Black rough leather under armor of leather and bone adorned him. The bone shone like polished black pearls. When he stepped through the door, one hand on the hilt of his sword the other holding a black lantern, he laughed seeing me before him with the poker. “We ‘av a live one ‘er boys.” He entered the cottage and stood in front of the poker I had aimed in defense. “Ew ‘r you? Strange jerkins miss.” He eyed my black yoga pants and navy sweat jacket over a bright green tee. My green suede mocs were especially strange to him. I’d fallen into a story of Wibet Guf’s with my children! Two more muddy men in brown leather armor with metal helmets appeared in the doorway.
“Who are you?” I managed to ask.
“Mmm, Shako miss. R ya a Scree?”
“What is Scree, Mr. Shako?”
“Capt’n Shako. An Scree be what we call the maiden warriors who magic and mischief about.”
I remembered a story about Scree from Wibut Guf’s. Scree were fae-amazonions; more myth it seemed from the stories.
“I am not Scree. I am Ann Ray.”
“Anray. Strange name. We hoped ta stop here fur tha night. Is place been em’ty fur long time. Carol and Isaac lived here ‘for he died. Did ya know ’em?”
“I met Carol once.”
“Nice as they come she wuz. Ya live ‘ear now?” His rough voice filled with kindness seemed out of place in his black pearl armor.
“I keep an eye on the place. I’m from. . .far away.”
“Detra? Where Carol from?”
“Uh, yea. Detra.” A loud sneeze came from under the couch. Shako laughed. I didn’t lower the poker. “You can come out Ord.” His little blonde head peered out from under the couch. Shako put the lamp down by the sink and pulled him up. A pot clinked under the sink and one of the men looked under to see a wide-eyed auburn haired girl in purple dress and wild leggings.

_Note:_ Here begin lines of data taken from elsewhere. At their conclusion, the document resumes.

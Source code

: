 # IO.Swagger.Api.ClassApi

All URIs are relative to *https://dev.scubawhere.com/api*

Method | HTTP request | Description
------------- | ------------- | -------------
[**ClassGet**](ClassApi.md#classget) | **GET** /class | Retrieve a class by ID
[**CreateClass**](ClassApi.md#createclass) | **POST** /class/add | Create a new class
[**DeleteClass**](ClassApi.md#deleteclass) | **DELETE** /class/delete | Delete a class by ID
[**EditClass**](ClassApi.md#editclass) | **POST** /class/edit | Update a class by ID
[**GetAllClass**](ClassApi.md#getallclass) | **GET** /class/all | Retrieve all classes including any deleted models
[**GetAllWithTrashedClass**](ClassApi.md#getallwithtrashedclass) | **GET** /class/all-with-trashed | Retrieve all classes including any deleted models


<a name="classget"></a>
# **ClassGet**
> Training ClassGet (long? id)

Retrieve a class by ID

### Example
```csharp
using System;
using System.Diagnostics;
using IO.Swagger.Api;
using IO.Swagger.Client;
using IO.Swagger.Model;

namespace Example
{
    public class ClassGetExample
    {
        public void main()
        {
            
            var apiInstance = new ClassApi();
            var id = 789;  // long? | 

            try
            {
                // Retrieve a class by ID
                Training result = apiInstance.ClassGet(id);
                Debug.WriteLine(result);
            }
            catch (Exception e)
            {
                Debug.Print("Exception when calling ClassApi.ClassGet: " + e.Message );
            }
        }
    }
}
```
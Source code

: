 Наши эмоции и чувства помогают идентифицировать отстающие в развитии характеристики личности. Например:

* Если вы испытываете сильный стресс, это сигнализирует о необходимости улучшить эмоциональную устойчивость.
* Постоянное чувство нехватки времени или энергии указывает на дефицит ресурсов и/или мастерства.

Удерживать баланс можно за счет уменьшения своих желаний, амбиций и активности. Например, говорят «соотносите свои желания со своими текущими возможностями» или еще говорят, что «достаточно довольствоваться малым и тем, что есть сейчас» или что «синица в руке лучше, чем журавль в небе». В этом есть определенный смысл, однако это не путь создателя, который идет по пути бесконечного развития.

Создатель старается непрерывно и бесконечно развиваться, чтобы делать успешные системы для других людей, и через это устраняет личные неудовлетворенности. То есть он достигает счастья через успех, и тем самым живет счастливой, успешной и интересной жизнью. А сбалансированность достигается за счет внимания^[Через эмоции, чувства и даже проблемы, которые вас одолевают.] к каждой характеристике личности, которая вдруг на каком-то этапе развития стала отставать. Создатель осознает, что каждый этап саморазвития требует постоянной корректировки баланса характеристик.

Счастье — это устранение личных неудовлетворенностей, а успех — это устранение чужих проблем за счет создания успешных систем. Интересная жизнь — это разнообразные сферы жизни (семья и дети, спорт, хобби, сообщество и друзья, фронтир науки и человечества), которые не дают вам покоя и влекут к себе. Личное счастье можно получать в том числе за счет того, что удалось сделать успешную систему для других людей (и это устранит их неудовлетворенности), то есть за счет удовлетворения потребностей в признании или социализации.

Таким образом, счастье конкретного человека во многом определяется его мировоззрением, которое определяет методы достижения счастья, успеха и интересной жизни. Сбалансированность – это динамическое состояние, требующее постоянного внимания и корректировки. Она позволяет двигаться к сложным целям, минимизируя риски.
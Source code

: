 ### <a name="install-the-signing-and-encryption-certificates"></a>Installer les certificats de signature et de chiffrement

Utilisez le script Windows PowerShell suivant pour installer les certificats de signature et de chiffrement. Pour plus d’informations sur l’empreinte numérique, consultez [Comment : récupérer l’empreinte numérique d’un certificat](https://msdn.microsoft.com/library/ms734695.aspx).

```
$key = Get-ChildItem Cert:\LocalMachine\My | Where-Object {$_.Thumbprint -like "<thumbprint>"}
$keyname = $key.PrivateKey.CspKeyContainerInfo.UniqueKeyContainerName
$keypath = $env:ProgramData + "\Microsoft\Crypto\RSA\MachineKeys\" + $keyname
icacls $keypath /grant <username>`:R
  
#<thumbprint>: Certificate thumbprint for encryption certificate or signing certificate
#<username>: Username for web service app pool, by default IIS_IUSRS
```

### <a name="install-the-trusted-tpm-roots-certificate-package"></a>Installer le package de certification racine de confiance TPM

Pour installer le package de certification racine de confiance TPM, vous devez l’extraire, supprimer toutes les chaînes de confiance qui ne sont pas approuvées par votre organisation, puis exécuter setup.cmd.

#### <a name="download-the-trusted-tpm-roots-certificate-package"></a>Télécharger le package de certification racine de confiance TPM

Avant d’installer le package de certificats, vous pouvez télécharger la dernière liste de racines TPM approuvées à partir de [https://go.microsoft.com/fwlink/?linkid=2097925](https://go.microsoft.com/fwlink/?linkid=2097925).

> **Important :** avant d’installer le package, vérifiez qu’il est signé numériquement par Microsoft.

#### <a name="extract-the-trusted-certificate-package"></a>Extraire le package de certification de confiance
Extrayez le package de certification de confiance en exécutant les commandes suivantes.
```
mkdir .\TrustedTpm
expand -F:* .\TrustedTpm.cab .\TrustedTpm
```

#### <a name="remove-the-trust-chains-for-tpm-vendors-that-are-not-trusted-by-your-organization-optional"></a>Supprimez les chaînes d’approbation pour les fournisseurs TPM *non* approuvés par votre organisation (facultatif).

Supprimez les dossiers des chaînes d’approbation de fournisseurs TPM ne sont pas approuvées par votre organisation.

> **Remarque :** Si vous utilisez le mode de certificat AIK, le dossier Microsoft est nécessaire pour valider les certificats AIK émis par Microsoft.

“I’s okay. Come ow of hid’n miss.”
Vity clanked as she climbed out and scurried behind me. With Ord on one side and Vity on the other I asked the men if they were hungry. They said yes. “We need a fire in the grate,” I said, “I have no food here.”
“We ‘av food. Hake get a fire. Mano tend tha horses.”
I whispered to Reas, “Come out Reas. He climbed out from under the bed. I put the three children on the bed and found some pots and plates. Soon a fire was roaring and the men were roasting meat on a spit that was found near the fire. I made some pancakes out of some of their food stores and fed the kids the men began to tell stories of dragons. Reas, Vity, and Ord ate pancakes silently, not complaining of lack of butter or syrup, listening to the dragon herders stories of counting hatchlings and following their migration to the North Mountains. The dragon herders, Captain Shako and lot, had been to Gruff by the sea where the dragon hatchlings were laid. Their job was to keep track of the diminishing dragon population of Asgar. Mostly, they stopped poachers, it was against the law to kill a dragon, and steered people from settling near the dragons hunting grounds.
“Why are you going to Adoa?” Reas asked. He was in awe of these men.
“We’re goin’ where the die, da dragons. Sacred. We can ‘arvest the scales an bone for our need. Keep rescalions away.”
“What are ra-scal-yuns?” asked Ord.
“They ‘ave no respect for great ones, tak’n their parts fur word weavin’ ” said Captain Shako slowly while gazing into the fire.
“Like spells or magic?” Vity piped in. She was just as interested in this talk of dragons as the boys.
“Spirit weavin’ iz wha the Hadens do. Hadens make power stew, poison tea, cakes for tha night mares. Sum Asgar use ’em fur protection–doesn’ alwey work. Sum Hadens work fur Kings; the Rigoa ‘ave a ‘ole army. King Een ‘as a few. Hadens would do anything ta get ta where dragons die. We ‘ave to keep it secret. Give King Een’s Hadens a few parts.” Shako looked at his hands.
Mano stood suddenly; the horses were braying. Hake used the water to douse the fire and Shako blew out the two lanterns. I wanted to get the children under the bed when a foul smoke came through the door. Blackness engulfed us. We awoke on moving horseback at dawn.